- Opening Delimiter -

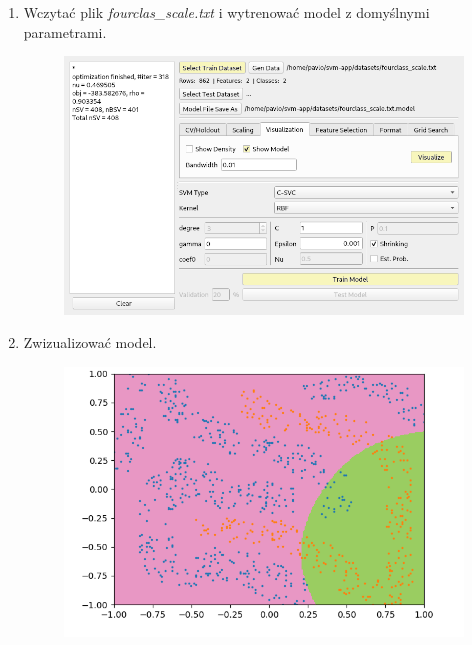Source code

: \documentclass[paper=a4, fontsize=11pt]{scrartcl} %
\numberwithin{equation}{section} %
\numberwithin{figure}{section} %
\begin{document}
    \begin{enumerate}[label={\textbf{Krok \theenumi :}},leftmargin=*]

        \item Wczytać plik \textit{fourclas\_scale.txt} i wytrenować model z domyślnymi
            parametrami.

        \begin{figure}[H]
            \begin{center}
                \includegraphics[scale=2.3]{./img/ex4_st1.png}
            \end{center}
        \end{figure}

        \item Zwizualizować model.

        \begin{figure}[H]
            \begin{center}
                \includegraphics[scale=2.3]{./img/ex4_st2.png}
            \end{center}
        \end{figure}


\end{enumerate}
\end{document}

- Closing Delimiter -

**INSTRUCTIONS TO FOLLOW**
Copy out the lines of the records above in which the string "enumerate" appears.

**EXERCISE OUTPUT**
    \begin{enumerate}[label={\textbf{Krok \theenumi :}},leftmargin=*]
\end{enumerate}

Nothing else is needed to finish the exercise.